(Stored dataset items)
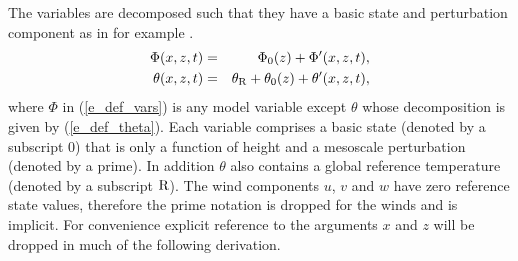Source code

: \documentclass[times]{qjrms4}
\begin{document}
The variables are decomposed such that they have a basic state and perturbation component
as in for example \citet{pielke}.
   \begin{eqnarray} \label{basic_state}
     \Phi(x,z, t) &=& \Phi_0(z) + \Phi'(x,z, t), \label{e_def_vars} \\ 
     \theta(x,z, t) &=& \theta_{\rm R} + \theta_0(z) + \theta'(x,z, t), \label{e_def_theta}
   \end{eqnarray}
where $\Phi$ in (\ref{e_def_vars}) is any model variable except $\theta$ whose decomposition 
is given by (\ref{e_def_theta}).
Each variable comprises a basic state (denoted by a subscript $0$) that is only a function of height 
and a mesoscale perturbation (denoted by a prime). 
In addition $\theta$ also contains a global reference temperature (denoted by a subscript $\rm{R}$). 
The wind components $u$, $v$ and $w$ have zero reference state values, 
therefore the prime notation is dropped for the winds and is implicit. 
For convenience explicit reference to the arguments $x$ and $z$ will be dropped in much of the following derivation.  
\end{document}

Work task>
Only the lines from the one containing "is given by" through the end of the entries above should be written out, exactly and in full.

Solution to this exercise>
is given by (\ref{e_def_theta}).
Each variable comprises a basic state (denoted by a subscript $0$) that is only a function of height 
and a mesoscale perturbation (denoted by a prime). 
In addition $\theta$ also contains a global reference temperature (denoted by a subscript $\rm{R}$). 
The wind components $u$, $v$ and $w$ have zero reference state values, 
therefore the prime notation is dropped for the winds and is implicit. 
For convenience explicit reference to the arguments $x$ and $z$ will be dropped in much of the following derivation.  
\end{document}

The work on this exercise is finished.